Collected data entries
Segment Open

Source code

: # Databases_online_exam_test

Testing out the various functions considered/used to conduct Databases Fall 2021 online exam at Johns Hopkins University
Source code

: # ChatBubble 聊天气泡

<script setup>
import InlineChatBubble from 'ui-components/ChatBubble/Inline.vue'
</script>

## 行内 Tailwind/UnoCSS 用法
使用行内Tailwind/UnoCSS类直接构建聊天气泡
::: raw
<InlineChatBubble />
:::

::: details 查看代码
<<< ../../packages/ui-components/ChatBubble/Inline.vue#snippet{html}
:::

Segment Closed
Segment Open

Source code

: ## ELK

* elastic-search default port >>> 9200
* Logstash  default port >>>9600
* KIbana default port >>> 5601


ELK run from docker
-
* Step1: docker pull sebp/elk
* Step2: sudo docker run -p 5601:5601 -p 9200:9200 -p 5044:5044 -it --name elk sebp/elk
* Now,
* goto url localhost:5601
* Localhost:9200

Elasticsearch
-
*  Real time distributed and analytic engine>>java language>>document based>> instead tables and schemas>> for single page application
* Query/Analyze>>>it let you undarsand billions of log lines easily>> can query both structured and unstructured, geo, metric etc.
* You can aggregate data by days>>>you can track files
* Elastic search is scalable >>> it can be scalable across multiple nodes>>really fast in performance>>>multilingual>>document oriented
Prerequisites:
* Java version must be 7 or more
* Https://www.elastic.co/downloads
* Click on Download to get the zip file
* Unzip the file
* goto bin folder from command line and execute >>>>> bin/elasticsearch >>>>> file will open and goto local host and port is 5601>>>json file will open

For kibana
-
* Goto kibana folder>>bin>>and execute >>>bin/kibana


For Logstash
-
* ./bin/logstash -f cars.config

Segment Closed
Segment Open

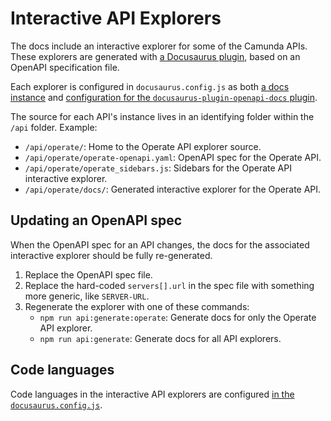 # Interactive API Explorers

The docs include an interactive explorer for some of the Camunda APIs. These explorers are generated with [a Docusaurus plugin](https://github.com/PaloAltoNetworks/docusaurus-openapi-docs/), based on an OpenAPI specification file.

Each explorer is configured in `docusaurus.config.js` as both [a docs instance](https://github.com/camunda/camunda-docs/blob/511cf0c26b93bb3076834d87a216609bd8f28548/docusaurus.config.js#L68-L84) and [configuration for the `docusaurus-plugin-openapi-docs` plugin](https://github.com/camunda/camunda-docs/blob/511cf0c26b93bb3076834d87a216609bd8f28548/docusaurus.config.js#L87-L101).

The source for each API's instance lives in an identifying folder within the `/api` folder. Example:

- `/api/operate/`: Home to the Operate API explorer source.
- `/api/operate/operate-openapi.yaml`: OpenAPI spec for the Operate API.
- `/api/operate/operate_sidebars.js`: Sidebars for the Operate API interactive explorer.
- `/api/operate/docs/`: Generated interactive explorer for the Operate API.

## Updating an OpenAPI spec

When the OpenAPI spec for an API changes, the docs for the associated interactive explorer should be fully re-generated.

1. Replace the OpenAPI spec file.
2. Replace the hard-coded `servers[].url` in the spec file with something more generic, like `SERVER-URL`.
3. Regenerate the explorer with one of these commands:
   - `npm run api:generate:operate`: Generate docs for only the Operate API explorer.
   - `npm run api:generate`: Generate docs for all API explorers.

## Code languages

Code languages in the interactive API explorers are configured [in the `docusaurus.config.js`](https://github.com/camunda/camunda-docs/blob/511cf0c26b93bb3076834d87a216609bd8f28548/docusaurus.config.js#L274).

Segment Closed

> _Your goal_
The result should be an exact copy of only the lines above from the one that holds "# Interactive API Explorers" through the one that holds "## Updating an OpenAPI spec", both ends included, without pictures.

> _Your solution_
 # Interactive API Explorers

The docs include an interactive explorer for some of the Camunda APIs. These explorers are generated with [a Docusaurus plugin](https://github.com/PaloAltoNetworks/docusaurus-openapi-docs/), based on an OpenAPI specification file.

Each explorer is configured in `docusaurus.config.js` as both [a docs instance](https://github.com/camunda/camunda-docs/blob/511cf0c26b93bb3076834d87a216609bd8f28548/docusaurus.config.js#L68-L84) and [configuration for the `docusaurus-plugin-openapi-docs` plugin](https://github.com/camunda/camunda-docs/blob/511cf0c26b93bb3076834d87a216609bd8f28548/docusaurus.config.js#L87-L101).

The source for each API's instance lives in an identifying folder within the `/api` folder. Example:

- `/api/operate/`: Home to the Operate API explorer source.
- `/api/operate/operate-openapi.yaml`: OpenAPI spec for the Operate API.
- `/api/operate/operate_sidebars.js`: Sidebars for the Operate API interactive explorer.
- `/api/operate/docs/`: Generated interactive explorer for the Operate API.

## Updating an OpenAPI spec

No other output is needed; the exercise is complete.